What the task requires: Filter the entries below down to the lines that hold "subsubsection".
------ Available data
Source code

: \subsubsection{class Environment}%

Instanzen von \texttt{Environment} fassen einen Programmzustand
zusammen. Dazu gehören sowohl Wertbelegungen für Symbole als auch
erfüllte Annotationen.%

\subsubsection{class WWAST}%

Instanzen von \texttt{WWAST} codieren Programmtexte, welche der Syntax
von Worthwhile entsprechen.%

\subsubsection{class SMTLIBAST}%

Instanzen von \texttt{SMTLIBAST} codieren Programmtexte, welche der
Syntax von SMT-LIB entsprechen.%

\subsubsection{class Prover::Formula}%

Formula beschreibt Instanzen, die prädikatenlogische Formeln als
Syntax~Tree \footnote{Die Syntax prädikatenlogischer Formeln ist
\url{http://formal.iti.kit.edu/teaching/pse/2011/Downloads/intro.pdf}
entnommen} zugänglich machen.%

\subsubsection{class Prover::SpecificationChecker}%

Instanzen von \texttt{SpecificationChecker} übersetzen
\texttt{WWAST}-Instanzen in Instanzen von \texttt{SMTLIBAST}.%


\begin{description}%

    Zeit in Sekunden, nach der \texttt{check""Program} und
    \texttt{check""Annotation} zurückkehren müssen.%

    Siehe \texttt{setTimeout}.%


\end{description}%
------------
------ Available data
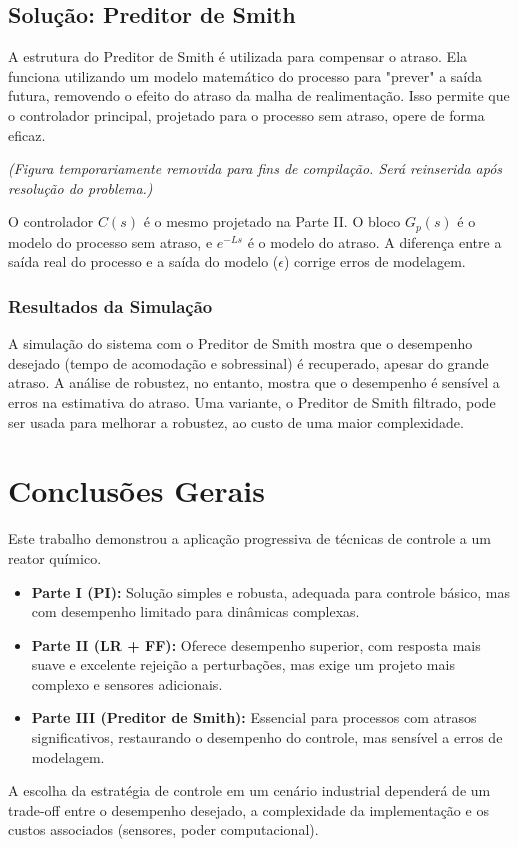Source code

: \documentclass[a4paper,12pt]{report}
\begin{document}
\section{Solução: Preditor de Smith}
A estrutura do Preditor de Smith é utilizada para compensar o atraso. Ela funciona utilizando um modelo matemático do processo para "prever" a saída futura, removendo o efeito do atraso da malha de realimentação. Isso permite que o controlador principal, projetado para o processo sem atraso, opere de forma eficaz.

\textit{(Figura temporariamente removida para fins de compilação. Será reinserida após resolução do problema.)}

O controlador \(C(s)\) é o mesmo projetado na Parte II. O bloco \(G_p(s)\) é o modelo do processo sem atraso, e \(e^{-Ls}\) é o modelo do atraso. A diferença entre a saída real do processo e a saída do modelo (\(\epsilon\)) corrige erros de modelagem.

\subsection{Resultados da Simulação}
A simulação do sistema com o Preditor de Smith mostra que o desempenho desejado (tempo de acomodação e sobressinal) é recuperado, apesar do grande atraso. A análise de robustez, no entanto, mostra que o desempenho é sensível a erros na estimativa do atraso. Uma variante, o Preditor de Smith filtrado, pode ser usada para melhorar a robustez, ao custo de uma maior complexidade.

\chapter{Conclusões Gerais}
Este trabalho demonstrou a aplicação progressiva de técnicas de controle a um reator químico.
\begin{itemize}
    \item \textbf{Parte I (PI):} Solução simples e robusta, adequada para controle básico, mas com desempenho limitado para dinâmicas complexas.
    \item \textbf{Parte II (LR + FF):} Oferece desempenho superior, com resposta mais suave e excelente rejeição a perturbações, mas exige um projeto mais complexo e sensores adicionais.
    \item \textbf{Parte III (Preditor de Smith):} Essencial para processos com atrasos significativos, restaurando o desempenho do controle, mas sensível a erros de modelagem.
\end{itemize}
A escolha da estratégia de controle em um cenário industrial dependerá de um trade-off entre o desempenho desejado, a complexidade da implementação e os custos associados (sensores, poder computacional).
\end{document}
------------
Written answer:
: \subsubsection{class Environment}%
\subsubsection{class WWAST}%
\subsubsection{class SMTLIBAST}%
\subsubsection{class Prover::Formula}%
\subsubsection{class Prover::SpecificationChecker}%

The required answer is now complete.